··· Supplied records

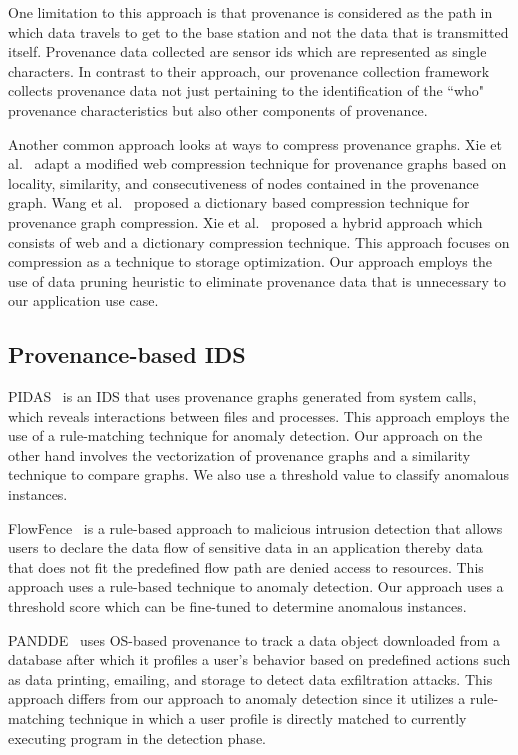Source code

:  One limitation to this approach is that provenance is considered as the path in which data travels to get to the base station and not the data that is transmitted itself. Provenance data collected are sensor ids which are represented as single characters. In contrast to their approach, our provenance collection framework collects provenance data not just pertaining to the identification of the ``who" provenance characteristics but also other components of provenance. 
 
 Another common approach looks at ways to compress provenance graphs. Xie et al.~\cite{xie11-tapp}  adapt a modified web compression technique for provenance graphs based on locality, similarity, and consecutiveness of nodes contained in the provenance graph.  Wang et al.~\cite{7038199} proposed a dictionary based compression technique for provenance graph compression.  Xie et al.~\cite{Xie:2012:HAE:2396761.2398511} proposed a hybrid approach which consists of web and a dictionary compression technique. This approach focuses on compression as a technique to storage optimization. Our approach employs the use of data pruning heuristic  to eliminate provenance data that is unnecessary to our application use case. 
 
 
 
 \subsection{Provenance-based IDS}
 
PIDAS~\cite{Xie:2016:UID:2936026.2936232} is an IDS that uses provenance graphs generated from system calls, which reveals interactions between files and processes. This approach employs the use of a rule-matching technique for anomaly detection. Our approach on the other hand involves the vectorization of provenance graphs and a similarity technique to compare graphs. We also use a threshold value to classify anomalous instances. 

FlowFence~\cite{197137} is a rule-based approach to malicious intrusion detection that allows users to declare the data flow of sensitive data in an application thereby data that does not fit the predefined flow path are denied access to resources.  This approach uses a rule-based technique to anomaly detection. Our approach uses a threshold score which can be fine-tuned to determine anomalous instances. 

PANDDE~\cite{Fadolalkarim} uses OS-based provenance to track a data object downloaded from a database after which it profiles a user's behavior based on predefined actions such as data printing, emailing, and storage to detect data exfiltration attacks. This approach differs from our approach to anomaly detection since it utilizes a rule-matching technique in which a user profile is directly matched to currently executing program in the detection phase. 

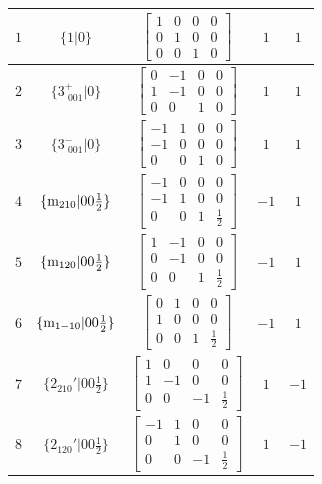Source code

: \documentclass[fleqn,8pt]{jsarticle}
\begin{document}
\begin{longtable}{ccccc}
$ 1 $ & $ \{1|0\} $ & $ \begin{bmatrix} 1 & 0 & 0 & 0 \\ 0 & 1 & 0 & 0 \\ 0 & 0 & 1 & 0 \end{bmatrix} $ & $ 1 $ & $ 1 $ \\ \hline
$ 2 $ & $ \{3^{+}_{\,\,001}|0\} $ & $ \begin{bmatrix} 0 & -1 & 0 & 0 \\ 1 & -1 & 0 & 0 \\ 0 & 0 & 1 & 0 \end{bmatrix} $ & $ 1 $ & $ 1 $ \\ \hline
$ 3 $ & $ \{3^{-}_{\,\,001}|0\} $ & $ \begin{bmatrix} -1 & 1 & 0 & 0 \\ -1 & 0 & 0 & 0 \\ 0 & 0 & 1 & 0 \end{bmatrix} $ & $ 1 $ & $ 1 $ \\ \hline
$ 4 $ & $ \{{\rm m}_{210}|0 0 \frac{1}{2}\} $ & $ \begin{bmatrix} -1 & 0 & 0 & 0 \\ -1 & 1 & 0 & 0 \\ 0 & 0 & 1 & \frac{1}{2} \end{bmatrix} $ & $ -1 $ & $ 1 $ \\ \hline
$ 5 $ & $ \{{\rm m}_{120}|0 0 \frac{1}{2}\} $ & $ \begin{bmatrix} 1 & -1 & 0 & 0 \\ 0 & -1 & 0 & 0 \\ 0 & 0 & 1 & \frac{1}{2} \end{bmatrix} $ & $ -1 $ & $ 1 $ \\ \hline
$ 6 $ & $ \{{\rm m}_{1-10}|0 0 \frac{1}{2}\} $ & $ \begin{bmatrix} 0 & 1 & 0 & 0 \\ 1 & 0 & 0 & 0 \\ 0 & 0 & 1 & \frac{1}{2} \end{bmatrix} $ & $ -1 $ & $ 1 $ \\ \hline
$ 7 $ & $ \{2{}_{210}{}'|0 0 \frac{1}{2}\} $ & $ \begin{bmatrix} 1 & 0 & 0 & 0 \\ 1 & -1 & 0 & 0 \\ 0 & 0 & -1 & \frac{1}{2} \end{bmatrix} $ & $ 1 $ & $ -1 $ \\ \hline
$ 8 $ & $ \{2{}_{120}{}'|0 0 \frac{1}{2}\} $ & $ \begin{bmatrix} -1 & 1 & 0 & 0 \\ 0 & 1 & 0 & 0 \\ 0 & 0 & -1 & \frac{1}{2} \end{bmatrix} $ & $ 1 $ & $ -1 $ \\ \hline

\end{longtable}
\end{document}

······

Work request = Pictures stay out, and every line of the records is transcribed exactly.

The completed task =
Source code

:  One limitation to this approach is that provenance is considered as the path in which data travels to get to the base station and not the data that is transmitted itself. Provenance data collected are sensor ids which are represented as single characters. In contrast to their approach, our provenance collection framework collects provenance data not just pertaining to the identification of the ``who" provenance characteristics but also other components of provenance. 
 
 Another common approach looks at ways to compress provenance graphs. Xie et al.~\cite{xie11-tapp}  adapt a modified web compression technique for provenance graphs based on locality, similarity, and consecutiveness of nodes contained in the provenance graph.  Wang et al.~\cite{7038199} proposed a dictionary based compression technique for provenance graph compression.  Xie et al.~\cite{Xie:2012:HAE:2396761.2398511} proposed a hybrid approach which consists of web and a dictionary compression technique. This approach focuses on compression as a technique to storage optimization. Our approach employs the use of data pruning heuristic  to eliminate provenance data that is unnecessary to our application use case. 
 
 
 
 \subsection{Provenance-based IDS}
 
PIDAS~\cite{Xie:2016:UID:2936026.2936232} is an IDS that uses provenance graphs generated from system calls, which reveals interactions between files and processes. This approach employs the use of a rule-matching technique for anomaly detection. Our approach on the other hand involves the vectorization of provenance graphs and a similarity technique to compare graphs. We also use a threshold value to classify anomalous instances. 

FlowFence~\cite{197137} is a rule-based approach to malicious intrusion detection that allows users to declare the data flow of sensitive data in an application thereby data that does not fit the predefined flow path are denied access to resources.  This approach uses a rule-based technique to anomaly detection. Our approach uses a threshold score which can be fine-tuned to determine anomalous instances. 

PANDDE~\cite{Fadolalkarim} uses OS-based provenance to track a data object downloaded from a database after which it profiles a user's behavior based on predefined actions such as data printing, emailing, and storage to detect data exfiltration attacks. This approach differs from our approach to anomaly detection since it utilizes a rule-matching technique in which a user profile is directly matched to currently executing program in the detection phase. 

Source code

: \documentclass[fleqn,8pt]{jsarticle}
\begin{document}
\begin{longtable}{ccccc}
$ 1 $ & $ \{1|0\} $ & $ \begin{bmatrix} 1 & 0 & 0 & 0 \\ 0 & 1 & 0 & 0 \\ 0 & 0 & 1 & 0 \end{bmatrix} $ & $ 1 $ & $ 1 $ \\ \hline
$ 2 $ & $ \{3^{+}_{\,\,001}|0\} $ & $ \begin{bmatrix} 0 & -1 & 0 & 0 \\ 1 & -1 & 0 & 0 \\ 0 & 0 & 1 & 0 \end{bmatrix} $ & $ 1 $ & $ 1 $ \\ \hline
$ 3 $ & $ \{3^{-}_{\,\,001}|0\} $ & $ \begin{bmatrix} -1 & 1 & 0 & 0 \\ -1 & 0 & 0 & 0 \\ 0 & 0 & 1 & 0 \end{bmatrix} $ & $ 1 $ & $ 1 $ \\ \hline
$ 4 $ & $ \{{\rm m}_{210}|0 0 \frac{1}{2}\} $ & $ \begin{bmatrix} -1 & 0 & 0 & 0 \\ -1 & 1 & 0 & 0 \\ 0 & 0 & 1 & \frac{1}{2} \end{bmatrix} $ & $ -1 $ & $ 1 $ \\ \hline
$ 5 $ & $ \{{\rm m}_{120}|0 0 \frac{1}{2}\} $ & $ \begin{bmatrix} 1 & -1 & 0 & 0 \\ 0 & -1 & 0 & 0 \\ 0 & 0 & 1 & \frac{1}{2} \end{bmatrix} $ & $ -1 $ & $ 1 $ \\ \hline
$ 6 $ & $ \{{\rm m}_{1-10}|0 0 \frac{1}{2}\} $ & $ \begin{bmatrix} 0 & 1 & 0 & 0 \\ 1 & 0 & 0 & 0 \\ 0 & 0 & 1 & \frac{1}{2} \end{bmatrix} $ & $ -1 $ & $ 1 $ \\ \hline
$ 7 $ & $ \{2{}_{210}{}'|0 0 \frac{1}{2}\} $ & $ \begin{bmatrix} 1 & 0 & 0 & 0 \\ 1 & -1 & 0 & 0 \\ 0 & 0 & -1 & \frac{1}{2} \end{bmatrix} $ & $ 1 $ & $ -1 $ \\ \hline
$ 8 $ & $ \{2{}_{120}{}'|0 0 \frac{1}{2}\} $ & $ \begin{bmatrix} -1 & 1 & 0 & 0 \\ 0 & 1 & 0 & 0 \\ 0 & 0 & -1 & \frac{1}{2} \end{bmatrix} $ & $ 1 $ & $ -1 $ \\ \hline

\end{longtable}
\end{document}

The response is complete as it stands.